What the task asks: In the records below, the line with "United States, and to the CIA." opens the range and the line with "the U.S. ambassador" closes it; print that range exactly and nothing else.

Stored records
┌──
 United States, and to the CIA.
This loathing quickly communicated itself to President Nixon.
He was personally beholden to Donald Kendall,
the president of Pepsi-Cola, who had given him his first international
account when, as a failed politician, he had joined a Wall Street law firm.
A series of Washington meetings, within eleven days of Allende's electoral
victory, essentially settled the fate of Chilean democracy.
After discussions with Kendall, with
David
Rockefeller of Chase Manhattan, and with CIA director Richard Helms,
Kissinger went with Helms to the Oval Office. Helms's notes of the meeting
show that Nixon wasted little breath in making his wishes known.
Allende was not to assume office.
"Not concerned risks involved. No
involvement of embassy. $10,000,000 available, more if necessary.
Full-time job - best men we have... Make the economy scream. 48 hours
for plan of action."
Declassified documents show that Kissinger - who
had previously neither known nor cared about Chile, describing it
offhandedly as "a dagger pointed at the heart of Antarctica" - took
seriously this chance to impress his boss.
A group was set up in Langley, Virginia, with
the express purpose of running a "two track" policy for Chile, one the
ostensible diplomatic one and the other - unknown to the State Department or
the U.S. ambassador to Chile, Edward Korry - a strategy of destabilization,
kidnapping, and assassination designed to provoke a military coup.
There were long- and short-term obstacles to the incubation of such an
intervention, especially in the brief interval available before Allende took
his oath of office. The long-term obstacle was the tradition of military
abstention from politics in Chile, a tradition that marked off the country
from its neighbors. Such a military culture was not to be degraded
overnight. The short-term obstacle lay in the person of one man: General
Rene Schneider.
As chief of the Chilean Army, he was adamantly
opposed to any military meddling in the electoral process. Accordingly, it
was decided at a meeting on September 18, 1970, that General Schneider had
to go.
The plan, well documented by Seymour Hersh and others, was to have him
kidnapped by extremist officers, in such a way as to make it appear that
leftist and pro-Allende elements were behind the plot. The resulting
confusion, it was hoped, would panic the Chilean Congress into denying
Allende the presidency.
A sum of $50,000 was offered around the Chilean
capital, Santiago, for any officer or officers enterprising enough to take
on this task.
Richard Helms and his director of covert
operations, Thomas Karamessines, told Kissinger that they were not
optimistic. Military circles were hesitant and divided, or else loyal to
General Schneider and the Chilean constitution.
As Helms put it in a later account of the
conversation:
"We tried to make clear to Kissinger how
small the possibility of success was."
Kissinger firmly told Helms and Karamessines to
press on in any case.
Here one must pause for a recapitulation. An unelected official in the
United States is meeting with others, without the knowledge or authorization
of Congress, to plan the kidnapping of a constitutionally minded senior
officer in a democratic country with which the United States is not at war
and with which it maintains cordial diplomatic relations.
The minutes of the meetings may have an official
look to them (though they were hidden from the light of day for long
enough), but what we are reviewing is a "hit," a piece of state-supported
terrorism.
└──
┌──
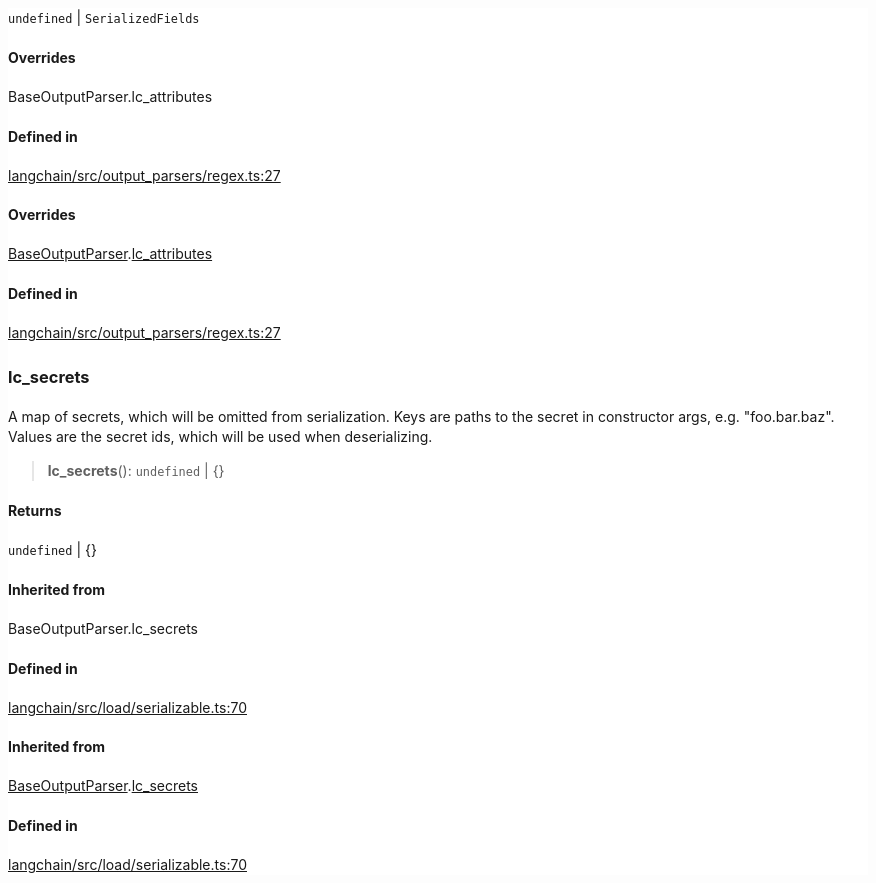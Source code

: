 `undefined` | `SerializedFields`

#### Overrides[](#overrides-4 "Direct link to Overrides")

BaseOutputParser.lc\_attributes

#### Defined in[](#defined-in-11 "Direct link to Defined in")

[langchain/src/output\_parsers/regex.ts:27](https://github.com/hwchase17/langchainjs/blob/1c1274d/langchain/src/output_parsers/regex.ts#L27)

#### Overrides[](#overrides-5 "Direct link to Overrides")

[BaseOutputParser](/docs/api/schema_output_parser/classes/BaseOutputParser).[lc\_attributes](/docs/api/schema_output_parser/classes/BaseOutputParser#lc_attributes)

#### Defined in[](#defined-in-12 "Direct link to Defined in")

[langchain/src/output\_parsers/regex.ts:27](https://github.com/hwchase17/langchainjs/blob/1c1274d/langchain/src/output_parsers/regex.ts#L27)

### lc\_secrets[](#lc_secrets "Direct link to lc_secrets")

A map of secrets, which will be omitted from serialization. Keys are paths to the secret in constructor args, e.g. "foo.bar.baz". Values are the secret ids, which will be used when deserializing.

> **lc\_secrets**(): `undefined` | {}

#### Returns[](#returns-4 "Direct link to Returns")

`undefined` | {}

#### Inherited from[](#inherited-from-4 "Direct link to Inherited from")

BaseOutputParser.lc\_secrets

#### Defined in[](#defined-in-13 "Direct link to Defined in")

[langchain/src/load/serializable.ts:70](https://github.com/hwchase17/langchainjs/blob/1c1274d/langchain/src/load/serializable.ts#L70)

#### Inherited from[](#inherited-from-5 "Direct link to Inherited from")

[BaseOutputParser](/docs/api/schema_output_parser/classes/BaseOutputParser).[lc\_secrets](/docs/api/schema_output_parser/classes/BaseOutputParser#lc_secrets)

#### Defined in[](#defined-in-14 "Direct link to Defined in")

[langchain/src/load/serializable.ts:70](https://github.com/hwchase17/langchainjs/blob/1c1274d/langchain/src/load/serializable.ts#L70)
└──
Exercise answer:
 United States, and to the CIA.
This loathing quickly communicated itself to President Nixon.
He was personally beholden to Donald Kendall,
the president of Pepsi-Cola, who had given him his first international
account when, as a failed politician, he had joined a Wall Street law firm.
A series of Washington meetings, within eleven days of Allende's electoral
victory, essentially settled the fate of Chilean democracy.
After discussions with Kendall, with
David
Rockefeller of Chase Manhattan, and with CIA director Richard Helms,
Kissinger went with Helms to the Oval Office. Helms's notes of the meeting
show that Nixon wasted little breath in making his wishes known.
Allende was not to assume office.
"Not concerned risks involved. No
involvement of embassy. $10,000,000 available, more if necessary.
Full-time job - best men we have... Make the economy scream. 48 hours
for plan of action."
Declassified documents show that Kissinger - who
had previously neither known nor cared about Chile, describing it
offhandedly as "a dagger pointed at the heart of Antarctica" - took
seriously this chance to impress his boss.
A group was set up in Langley, Virginia, with
the express purpose of running a "two track" policy for Chile, one the
ostensible diplomatic one and the other - unknown to the State Department or
the U.S. ambassador to Chile, Edward Korry - a strategy of destabilization,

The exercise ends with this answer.